* The task:
Write the lines below out exactly, dropping each picture.

[Plain-text document sources]
# # # # # # #

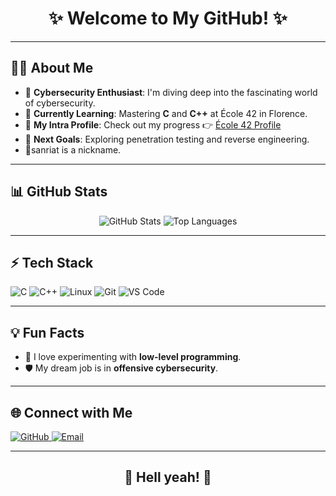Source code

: <h1 align="center">✨ Welcome to My GitHub! ✨</h1>

---

<h2 align="left">👨‍💻 About Me</h2>

- 🤖 **Cybersecurity Enthusiast**: I'm diving deep into the fascinating world of cybersecurity.
- 🌱 **Currently Learning**: Mastering **C** and **C++** at École 42 in Florence.
- 🥸 **My Intra Profile**: Check out my progress 👉 [École 42 Profile](https://profile.intra.42.fr/users/damoncad)
- 🎯 **Next Goals**: Exploring penetration testing and reverse engineering.
- 🗿sanriat is a nickname.

---

<h2 align="left">📊 GitHub Stats</h2>

<div align="center">
  <picture>
    <source
      srcset="https://github-readme-stats.vercel.app/api?username=sanriat&show_icons=true&theme=radical"
      media="(prefers-color-scheme: dark)"
    />
    <source
      srcset="https://github-readme-stats.vercel.app/api?username=sanriat&show_icons=true"
      media="(prefers-color-scheme: light), (prefers-color-scheme: no-preference)"
    />
    <img src="https://github-readme-stats.vercel.app/api?username=sanriat&show_icons=true" alt="GitHub Stats" />
  </picture>

  <picture>
    <source
      srcset="https://github-readme-stats.vercel.app/api/top-langs/?username=sanriat&layout=compact&theme=radical"
      media="(prefers-color-scheme: dark)"
    />
    <img
      src="https://github-readme-stats.vercel.app/api/top-langs/?username=sanriat&layout=compact"
      alt="Top Languages"
    />
  </picture>
</div>

---

<h2 align="left">⚡ Tech Stack</h2>

<div align="left">
  <img src="https://img.shields.io/badge/C-%2300599C.svg?style=flat-square&logo=c&logoColor=white" alt="C" />
  <img src="https://img.shields.io/badge/C++-%2300599C.svg?style=flat-square&logo=c%2B%2B&logoColor=white" alt="C++" />
  <img src="https://img.shields.io/badge/Linux-%23FCC624.svg?style=flat-square&logo=linux&logoColor=black" alt="Linux" />
  <img src="https://img.shields.io/badge/Git-%23F05033.svg?style=flat-square&logo=git&logoColor=white" alt="Git" />
  <img src="https://img.shields.io/badge/VS%20Code-%23007ACC.svg?style=flat-square&logo=visual-studio-code&logoColor=white" alt="VS Code" />
</div>

---

<h2 align="left">💡 Fun Facts</h2>

- 🚀 I love experimenting with **low-level programming**.
- 🛡️ My dream job is in **offensive cybersecurity**.

---

<h2 align="left">🌐 Connect with Me</h2>

<p align="left">
  <a href="https://github.com/sanriat" target="_blank">
    <img src="https://img.shields.io/badge/GitHub-%23181717.svg?style=flat-square&logo=github&logoColor=white" alt="GitHub" />
  </a>
  <a href="mailto:santiagomoncadag26@gmail.com" target="_blank">
    <img src="https://img.shields.io/badge/Email-D14836?style=flat-square&logo=gmail&logoColor=white" alt="Email" />
  </a>
</p>

---

<div align="center">
  <h2>🚀 Hell yeah! 🚀</h2>
</div>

# # # # # # #

* Exercise result:
Source code

: <h1 align="center">✨ Welcome to My GitHub! ✨</h1>

---

<h2 align="left">👨‍💻 About Me</h2>

- 🤖 **Cybersecurity Enthusiast**: I'm diving deep into the fascinating world of cybersecurity.
- 🌱 **Currently Learning**: Mastering **C** and **C++** at École 42 in Florence.
- 🥸 **My Intra Profile**: Check out my progress 👉 [École 42 Profile](https://profile.intra.42.fr/users/damoncad)
- 🎯 **Next Goals**: Exploring penetration testing and reverse engineering.
- 🗿sanriat is a nickname.

---

<h2 align="left">📊 GitHub Stats</h2>

<div align="center">
  <picture>
    <source
      srcset="https://github-readme-stats.vercel.app/api?username=sanriat&show_icons=true&theme=radical"
      media="(prefers-color-scheme: dark)"
    />
    <source
      srcset="https://github-readme-stats.vercel.app/api?username=sanriat&show_icons=true"
      media="(prefers-color-scheme: light), (prefers-color-scheme: no-preference)"
    />
    <img src="https://github-readme-stats.vercel.app/api?username=sanriat&show_icons=true" alt="GitHub Stats" />
  </picture>

  <picture>
    <source
      srcset="https://github-readme-stats.vercel.app/api/top-langs/?username=sanriat&layout=compact&theme=radical"
      media="(prefers-color-scheme: dark)"
    />
    <img
      src="https://github-readme-stats.vercel.app/api/top-langs/?username=sanriat&layout=compact"
      alt="Top Languages"
    />
  </picture>
</div>

---

<h2 align="left">⚡ Tech Stack</h2>

<div align="left">
  <img src="https://img.shields.io/badge/C-%2300599C.svg?style=flat-square&logo=c&logoColor=white" alt="C" />
  <img src="https://img.shields.io/badge/C++-%2300599C.svg?style=flat-square&logo=c%2B%2B&logoColor=white" alt="C++" />
  <img src="https://img.shields.io/badge/Linux-%23FCC624.svg?style=flat-square&logo=linux&logoColor=black" alt="Linux" />
  <img src="https://img.shields.io/badge/Git-%23F05033.svg?style=flat-square&logo=git&logoColor=white" alt="Git" />
  <img src="https://img.shields.io/badge/VS%20Code-%23007ACC.svg?style=flat-square&logo=visual-studio-code&logoColor=white" alt="VS Code" />
</div>

---

<h2 align="left">💡 Fun Facts</h2>

- 🚀 I love experimenting with **low-level programming**.
- 🛡️ My dream job is in **offensive cybersecurity**.

---

<h2 align="left">🌐 Connect with Me</h2>

<p align="left">
  <a href="https://github.com/sanriat" target="_blank">
    <img src="https://img.shields.io/badge/GitHub-%23181717.svg?style=flat-square&logo=github&logoColor=white" alt="GitHub" />
  </a>
  <a href="mailto:santiagomoncadag26@gmail.com" target="_blank">
    <img src="https://img.shields.io/badge/Email-D14836?style=flat-square&logo=gmail&logoColor=white" alt="Email" />
  </a>
</p>

---

<div align="center">
  <h2>🚀 Hell yeah! 🚀</h2>
</div>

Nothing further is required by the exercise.